Attorney General George Jepsen warned legislators in a formal legal opinion Monday that a legislative attempt to collect $9.5 million from fantasy sports contests could jeopardize revenue-sharing agreements with the tribal casinos that produce more than $200 million.
In response to a request by the Senate’s Democratic leadership, Jepsen says there is both “a high degree of uncertainty” and “a substantial risk” as to how efforts to take a cut of the fees paid to the popular online sports industry would affect casino revenue.
Senate President Pro Tem Martin Looney, D-New Haven, who requested the opinion with Senate Majority Leader Bob Duff, D-Norwalk, said he doubts the legislature would go forward with any legislation that might jeopardize casino revenue.
Connecticut now is paid 25 percent of the gross revenue from slots at the two tribal casinos, Foxwoods Resorts Casino and Mohegan Sun, under deals reached in the early 1990s by the administration of Gov. Lowell P. Weicker Jr.
Slots revenue has been steadily dropping in the face of increased competition in the Northeast, but the two tribes still paid $263 million last year to the state in return for the exclusive right to offer slots.
A proposed bill would impose an 8.75 percent surcharge on entry fees paid to the companies conducting fantasy sports, a multi-billion-dollar industry dominated by FanDuel and DraftKings. The legislature estimates that could raise $9.5 million annually.
The daily fantasy sports industry describes itself as a game of skill, not a form of gambling. Jepsen sidesteps the issue of whether it is gambling, but he notes that the state’s agreements with the tribes broadly define slots as “video facsimile machines.”

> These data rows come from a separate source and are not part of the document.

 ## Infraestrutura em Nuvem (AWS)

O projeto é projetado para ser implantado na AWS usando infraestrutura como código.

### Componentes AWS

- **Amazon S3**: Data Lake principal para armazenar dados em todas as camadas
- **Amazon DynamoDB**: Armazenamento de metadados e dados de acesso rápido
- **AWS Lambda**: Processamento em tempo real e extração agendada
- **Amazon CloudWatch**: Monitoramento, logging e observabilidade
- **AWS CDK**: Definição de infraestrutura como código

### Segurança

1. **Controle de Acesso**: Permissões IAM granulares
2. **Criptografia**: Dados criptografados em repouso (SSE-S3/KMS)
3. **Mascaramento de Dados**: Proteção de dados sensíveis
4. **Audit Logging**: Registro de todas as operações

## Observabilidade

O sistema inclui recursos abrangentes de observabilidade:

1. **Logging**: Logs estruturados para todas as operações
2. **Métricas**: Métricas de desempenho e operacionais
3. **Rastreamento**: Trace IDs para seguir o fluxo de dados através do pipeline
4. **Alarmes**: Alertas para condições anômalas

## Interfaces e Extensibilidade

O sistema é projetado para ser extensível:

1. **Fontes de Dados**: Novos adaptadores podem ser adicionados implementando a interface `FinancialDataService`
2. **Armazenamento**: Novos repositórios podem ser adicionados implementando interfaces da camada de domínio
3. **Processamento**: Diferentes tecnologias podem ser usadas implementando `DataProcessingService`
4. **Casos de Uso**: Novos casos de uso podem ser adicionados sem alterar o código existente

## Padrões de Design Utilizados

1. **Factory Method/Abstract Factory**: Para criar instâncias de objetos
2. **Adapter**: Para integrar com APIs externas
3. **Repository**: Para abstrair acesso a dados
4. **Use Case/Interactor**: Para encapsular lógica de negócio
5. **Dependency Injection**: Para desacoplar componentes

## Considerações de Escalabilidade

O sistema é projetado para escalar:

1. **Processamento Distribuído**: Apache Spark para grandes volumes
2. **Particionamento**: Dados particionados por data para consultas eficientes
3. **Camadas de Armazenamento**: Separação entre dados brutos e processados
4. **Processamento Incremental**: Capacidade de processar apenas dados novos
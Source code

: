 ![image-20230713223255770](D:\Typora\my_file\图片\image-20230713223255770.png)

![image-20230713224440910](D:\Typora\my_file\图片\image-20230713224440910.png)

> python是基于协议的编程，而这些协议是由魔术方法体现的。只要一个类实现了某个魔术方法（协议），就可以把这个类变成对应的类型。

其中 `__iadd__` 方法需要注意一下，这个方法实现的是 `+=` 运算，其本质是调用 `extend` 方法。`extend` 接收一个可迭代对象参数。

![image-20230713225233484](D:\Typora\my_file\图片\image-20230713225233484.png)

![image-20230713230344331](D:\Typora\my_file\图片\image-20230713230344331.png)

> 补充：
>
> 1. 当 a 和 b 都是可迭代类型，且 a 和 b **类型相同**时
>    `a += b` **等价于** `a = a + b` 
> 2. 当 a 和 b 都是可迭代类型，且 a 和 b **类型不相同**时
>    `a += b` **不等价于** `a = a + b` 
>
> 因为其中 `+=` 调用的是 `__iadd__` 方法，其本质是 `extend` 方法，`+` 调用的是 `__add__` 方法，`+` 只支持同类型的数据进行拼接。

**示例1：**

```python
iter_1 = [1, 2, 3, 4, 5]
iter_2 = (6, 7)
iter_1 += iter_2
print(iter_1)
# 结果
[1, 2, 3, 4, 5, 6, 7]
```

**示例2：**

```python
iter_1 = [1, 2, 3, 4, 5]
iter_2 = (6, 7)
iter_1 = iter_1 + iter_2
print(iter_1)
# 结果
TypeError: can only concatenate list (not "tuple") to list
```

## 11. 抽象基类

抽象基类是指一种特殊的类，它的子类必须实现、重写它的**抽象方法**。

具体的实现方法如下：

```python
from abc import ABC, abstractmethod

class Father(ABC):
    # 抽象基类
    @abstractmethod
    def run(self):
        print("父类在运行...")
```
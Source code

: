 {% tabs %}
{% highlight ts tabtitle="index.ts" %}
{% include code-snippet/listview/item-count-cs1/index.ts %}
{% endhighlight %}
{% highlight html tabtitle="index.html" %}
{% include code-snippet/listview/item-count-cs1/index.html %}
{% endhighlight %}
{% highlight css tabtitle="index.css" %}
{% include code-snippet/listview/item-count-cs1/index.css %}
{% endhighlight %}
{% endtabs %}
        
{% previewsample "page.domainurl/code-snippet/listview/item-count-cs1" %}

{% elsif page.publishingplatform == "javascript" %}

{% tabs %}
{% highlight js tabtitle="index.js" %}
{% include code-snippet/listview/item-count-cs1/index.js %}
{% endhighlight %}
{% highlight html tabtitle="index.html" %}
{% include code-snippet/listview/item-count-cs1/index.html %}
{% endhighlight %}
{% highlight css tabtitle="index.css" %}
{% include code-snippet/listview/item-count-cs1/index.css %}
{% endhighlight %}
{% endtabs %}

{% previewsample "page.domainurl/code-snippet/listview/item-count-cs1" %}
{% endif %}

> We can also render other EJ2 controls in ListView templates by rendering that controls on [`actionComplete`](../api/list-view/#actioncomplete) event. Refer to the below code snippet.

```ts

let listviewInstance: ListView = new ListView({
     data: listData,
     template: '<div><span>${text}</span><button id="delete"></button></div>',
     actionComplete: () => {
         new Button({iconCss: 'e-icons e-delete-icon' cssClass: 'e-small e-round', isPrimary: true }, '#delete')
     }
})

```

“There presently exists a high degree of uncertainty about whether daily fantasy sports contests constitute games of skill or games of chance,” Jepsen wrote.
Jurisdiction over the state’s criminal gambling laws rests with the Office of the Chief State’s Attorney, but Jepsen noted that attorneys general in other states “have concluded, either formally or informally, that these games constitute illegal gambling under their states’ respective criminal laws.”

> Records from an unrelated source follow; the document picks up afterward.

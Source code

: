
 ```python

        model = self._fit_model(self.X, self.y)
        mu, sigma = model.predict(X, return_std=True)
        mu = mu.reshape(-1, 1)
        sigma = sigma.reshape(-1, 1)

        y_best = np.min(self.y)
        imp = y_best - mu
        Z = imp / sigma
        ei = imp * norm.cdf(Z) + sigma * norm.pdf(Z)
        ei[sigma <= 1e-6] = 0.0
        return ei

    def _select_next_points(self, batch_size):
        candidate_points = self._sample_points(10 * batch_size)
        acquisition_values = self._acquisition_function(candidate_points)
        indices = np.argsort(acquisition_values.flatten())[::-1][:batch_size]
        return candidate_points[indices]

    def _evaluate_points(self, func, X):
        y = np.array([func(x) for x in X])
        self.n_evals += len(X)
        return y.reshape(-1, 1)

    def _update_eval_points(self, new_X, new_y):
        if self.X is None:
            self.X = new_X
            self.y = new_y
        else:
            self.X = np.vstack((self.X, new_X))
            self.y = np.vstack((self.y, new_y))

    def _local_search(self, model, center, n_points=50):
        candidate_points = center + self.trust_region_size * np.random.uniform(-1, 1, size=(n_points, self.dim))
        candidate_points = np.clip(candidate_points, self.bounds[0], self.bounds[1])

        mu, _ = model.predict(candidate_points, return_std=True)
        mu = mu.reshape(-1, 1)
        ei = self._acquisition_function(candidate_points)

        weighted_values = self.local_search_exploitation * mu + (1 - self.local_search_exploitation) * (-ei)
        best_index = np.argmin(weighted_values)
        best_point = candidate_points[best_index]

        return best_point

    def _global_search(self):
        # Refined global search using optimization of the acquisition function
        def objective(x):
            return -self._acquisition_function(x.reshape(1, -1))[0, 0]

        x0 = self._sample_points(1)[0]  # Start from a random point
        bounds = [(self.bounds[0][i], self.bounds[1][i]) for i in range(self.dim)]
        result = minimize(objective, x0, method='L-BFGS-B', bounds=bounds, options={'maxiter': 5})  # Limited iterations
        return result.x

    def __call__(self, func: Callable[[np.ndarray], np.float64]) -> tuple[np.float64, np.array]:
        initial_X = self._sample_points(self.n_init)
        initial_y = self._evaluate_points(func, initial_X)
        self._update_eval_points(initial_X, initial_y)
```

Fantasy sports contests predate the internet, but they are waged over computers and smart phones, possibly falling under the state’s broad definition of “video facsimile.”
“I want to emphasize that, if these issues were ever to be litigated in court, there are sound arguments that could be made that the Compacts and MOUs are not implicated by daily fantasy sports contests,” he wrote. “Nonetheless, no one can predict with any level of certainty how a court, if faced with these issues, would rule.”